Chargement

Tony Amorelli

Tony Amorelli

17 avril 2017

25 Progrès et bonheur

Après quelques semaines d’absence, Maurice Lamier m’a contacté pour m’inviter à une de ses conférences sur le primitivisme. Si on s’était douté un seul instant qu’en le sortant de sa torpeur, il deviendrait un gourou technophobe, je crois qu’on y aurait réfléchi à deux fois. Non seulement il ne nous a été d’aucune utilité, mais en plus, avec tout ce qu’il sait sur nos recherches, il risque de mettre nos activités en péril…

J’étais curieux de savoir ce qu’il allait bien pouvoir raconter.

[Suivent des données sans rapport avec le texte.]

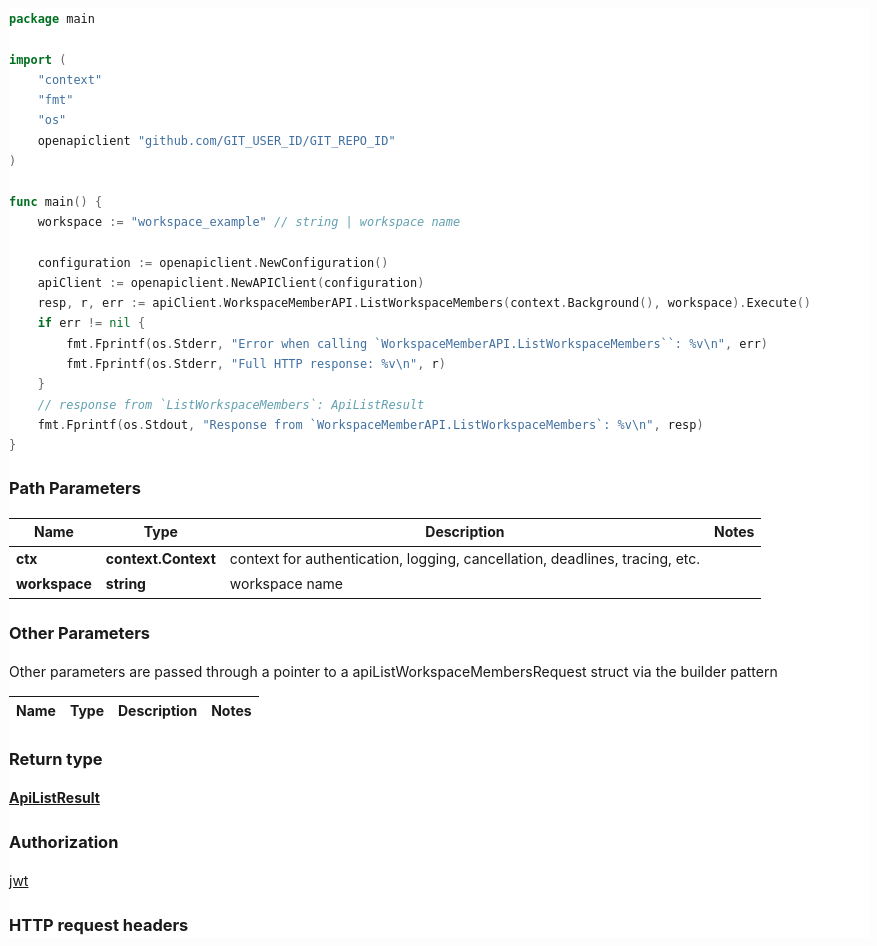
 ```go
package main

import (
	"context"
	"fmt"
	"os"
	openapiclient "github.com/GIT_USER_ID/GIT_REPO_ID"
)

func main() {
	workspace := "workspace_example" // string | workspace name

	configuration := openapiclient.NewConfiguration()
	apiClient := openapiclient.NewAPIClient(configuration)
	resp, r, err := apiClient.WorkspaceMemberAPI.ListWorkspaceMembers(context.Background(), workspace).Execute()
	if err != nil {
		fmt.Fprintf(os.Stderr, "Error when calling `WorkspaceMemberAPI.ListWorkspaceMembers``: %v\n", err)
		fmt.Fprintf(os.Stderr, "Full HTTP response: %v\n", r)
	}
	// response from `ListWorkspaceMembers`: ApiListResult
	fmt.Fprintf(os.Stdout, "Response from `WorkspaceMemberAPI.ListWorkspaceMembers`: %v\n", resp)
}
```

### Path Parameters


Name | Type | Description  | Notes
------------- | ------------- | ------------- | -------------
**ctx** | **context.Context** | context for authentication, logging, cancellation, deadlines, tracing, etc.
**workspace** | **string** | workspace name | 

### Other Parameters

Other parameters are passed through a pointer to a apiListWorkspaceMembersRequest struct via the builder pattern


Name | Type | Description  | Notes
------------- | ------------- | ------------- | -------------


### Return type

[**ApiListResult**](ApiListResult.md)

### Authorization

[jwt](../README.md#jwt)

### HTTP request headers
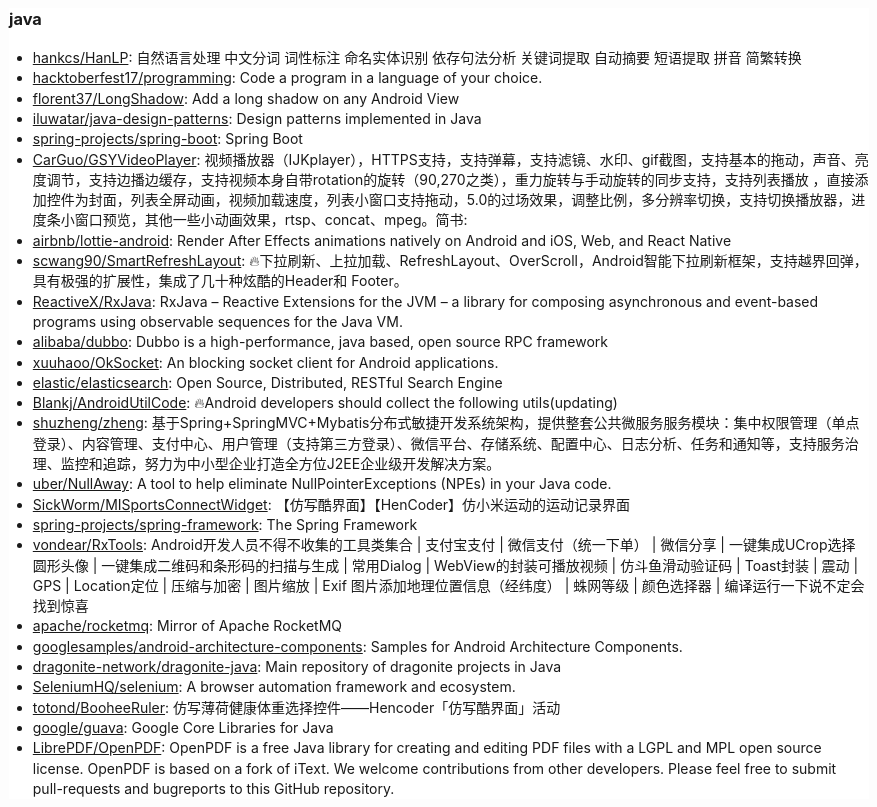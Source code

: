 ### java
* [hankcs/HanLP](https://github.com/hankcs/HanLP): 自然语言处理 中文分词 词性标注 命名实体识别 依存句法分析 关键词提取 自动摘要 短语提取 拼音 简繁转换
* [hacktoberfest17/programming](https://github.com/hacktoberfest17/programming): Code a program in a language of your choice.
* [florent37/LongShadow](https://github.com/florent37/LongShadow): Add a long shadow on any Android View
* [iluwatar/java-design-patterns](https://github.com/iluwatar/java-design-patterns): Design patterns implemented in Java
* [spring-projects/spring-boot](https://github.com/spring-projects/spring-boot): Spring Boot
* [CarGuo/GSYVideoPlayer](https://github.com/CarGuo/GSYVideoPlayer): 视频播放器（IJKplayer），HTTPS支持，支持弹幕，支持滤镜、水印、gif截图，支持基本的拖动，声音、亮度调节，支持边播边缓存，支持视频本身自带rotation的旋转（90,270之类），重力旋转与手动旋转的同步支持，支持列表播放 ，直接添加控件为封面，列表全屏动画，视频加载速度，列表小窗口支持拖动，5.0的过场效果，调整比例，多分辨率切换，支持切换播放器，进度条小窗口预览，其他一些小动画效果，rtsp、concat、mpeg。简书:
* [airbnb/lottie-android](https://github.com/airbnb/lottie-android): Render After Effects animations natively on Android and iOS, Web, and React Native
* [scwang90/SmartRefreshLayout](https://github.com/scwang90/SmartRefreshLayout): <g-emoji alias="fire" fallback-src="https://assets-cdn.github.com/images/icons/emoji/unicode/1f525.png" ios-version="6.0">🔥</g-emoji>下拉刷新、上拉加载、RefreshLayout、OverScroll，Android智能下拉刷新框架，支持越界回弹，具有极强的扩展性，集成了几十种炫酷的Header和 Footer。
* [ReactiveX/RxJava](https://github.com/ReactiveX/RxJava): RxJava – Reactive Extensions for the JVM – a library for composing asynchronous and event-based programs using observable sequences for the Java VM.
* [alibaba/dubbo](https://github.com/alibaba/dubbo): Dubbo is a high-performance, java based, open source RPC framework
* [xuuhaoo/OkSocket](https://github.com/xuuhaoo/OkSocket): An blocking socket client for Android applications.
* [elastic/elasticsearch](https://github.com/elastic/elasticsearch): Open Source, Distributed, RESTful Search Engine
* [Blankj/AndroidUtilCode](https://github.com/Blankj/AndroidUtilCode): <g-emoji alias="fire" fallback-src="https://assets-cdn.github.com/images/icons/emoji/unicode/1f525.png" ios-version="6.0">🔥</g-emoji>Android developers should collect the following utils(updating)
* [shuzheng/zheng](https://github.com/shuzheng/zheng): 基于Spring+SpringMVC+Mybatis分布式敏捷开发系统架构，提供整套公共微服务服务模块：集中权限管理（单点登录）、内容管理、支付中心、用户管理（支持第三方登录）、微信平台、存储系统、配置中心、日志分析、任务和通知等，支持服务治理、监控和追踪，努力为中小型企业打造全方位J2EE企业级开发解决方案。
* [uber/NullAway](https://github.com/uber/NullAway): A tool to help eliminate NullPointerExceptions (NPEs) in your Java code.
* [SickWorm/MISportsConnectWidget](https://github.com/SickWorm/MISportsConnectWidget): 【仿写酷界面】【HenCoder】仿小米运动的运动记录界面
* [spring-projects/spring-framework](https://github.com/spring-projects/spring-framework): The Spring Framework
* [vondear/RxTools](https://github.com/vondear/RxTools): Android开发人员不得不收集的工具类集合 | 支付宝支付 | 微信支付（统一下单） | 微信分享 | 一键集成UCrop选择圆形头像 | 一键集成二维码和条形码的扫描与生成 | 常用Dialog | WebView的封装可播放视频 | 仿斗鱼滑动验证码 | Toast封装 | 震动 | GPS | Location定位 | 压缩与加密 | 图片缩放 | Exif 图片添加地理位置信息（经纬度） | 蛛网等级 | 颜色选择器 | 编译运行一下说不定会找到惊喜
* [apache/rocketmq](https://github.com/apache/rocketmq): Mirror of Apache RocketMQ
* [googlesamples/android-architecture-components](https://github.com/googlesamples/android-architecture-components): Samples for Android Architecture Components.
* [dragonite-network/dragonite-java](https://github.com/dragonite-network/dragonite-java): Main repository of dragonite projects in Java
* [SeleniumHQ/selenium](https://github.com/SeleniumHQ/selenium): A browser automation framework and ecosystem.
* [totond/BooheeRuler](https://github.com/totond/BooheeRuler): 仿写薄荷健康体重选择控件——Hencoder「仿写酷界面」活动
* [google/guava](https://github.com/google/guava): Google Core Libraries for Java
* [LibrePDF/OpenPDF](https://github.com/LibrePDF/OpenPDF): OpenPDF is a free Java library for creating and editing PDF files with a LGPL and MPL open source license. OpenPDF is based on a fork of iText. We welcome contributions from other developers. Please feel free to submit pull-requests and bugreports to this GitHub repository.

[…] Technophobes, néo-luddiste, primitivistes, éco-anarchistes ou simplement électrosensibles… Ces différents groupements se développent partout dans le monde. Ils considèrent que la révolution industrielle est néfaste et que sans technologie, les gens seraient plus heureux. […]

[…] Prenons un peu de recul, le 19ème et le 20ème siècle ont connu les plus grandes évolutions technologiques et les plus grands bouleversements au niveau du fonctionnement de la société. […]

[…] On grandit dans une crèche où tout se fait à la chaîne, très vite l’école prend le relai, nous formate, nous bourre le crâne de connaissances inutiles dans le but de sélectionner et de nous habituer à nous plier aux règles sans les contester. On se bat pour obtenir un travail dans lequel les plus optimistes ont l’impression d’être utiles, dans un système ultra hiérarchisé. Les journées sont trop courtes, les nuits aussi… On nous épuise. […]

[…] Tout est connecté, tout doit aller vite, tout est industrialisé et empoisonné: nourriture, vêtements, air… […]

[…] Pendant des siècles voire des millénaires, l’homme a vécu dans la simplicité. […]

[…] Les évolutions ont été lentes, laissant le temps à l’homme de s’adapter. […]

[…] On traverse actuellement une épidémie de maladies physiques et mentale sans précédent. […]

[…] Si le but ultime de la vie est le bonheur, que tout le monde court après et que notre espèce n’a jamais été aussi malheureuse, comment est-il possible de continuer à tout faire pour continuer à s’enliser dans cette spirale ? […]

Il montre des diagrammes, des tableaux, critique les progrès technologiques… De nombreuses personnes applaudissent à chacun de ses arguments ou phrases choc. J’ai vraiment du mal à croire que ce gars est le même que celui qui m’a précédé.

À la fin de la conférence, on se fait accoster par plusieurs « rabatteurs » qui nous vantent les mérites de leurs communautés et nous invitent à les visiter. Certains parlent de constituer une armée pour combattre l’évolution. Maurice vient vers moi en serrant des mains au passage. Il me fixe un instant et me dit une phrase que je ne suis pas sûr de comprendre, je suis pris de court et à peine eu-je le temps de réaliser ce qu’il avait dit, qu’il était déjà reparti faire le tour de son fan club.

Fais de cette réalité celle dans laquelle tu détruis la malle.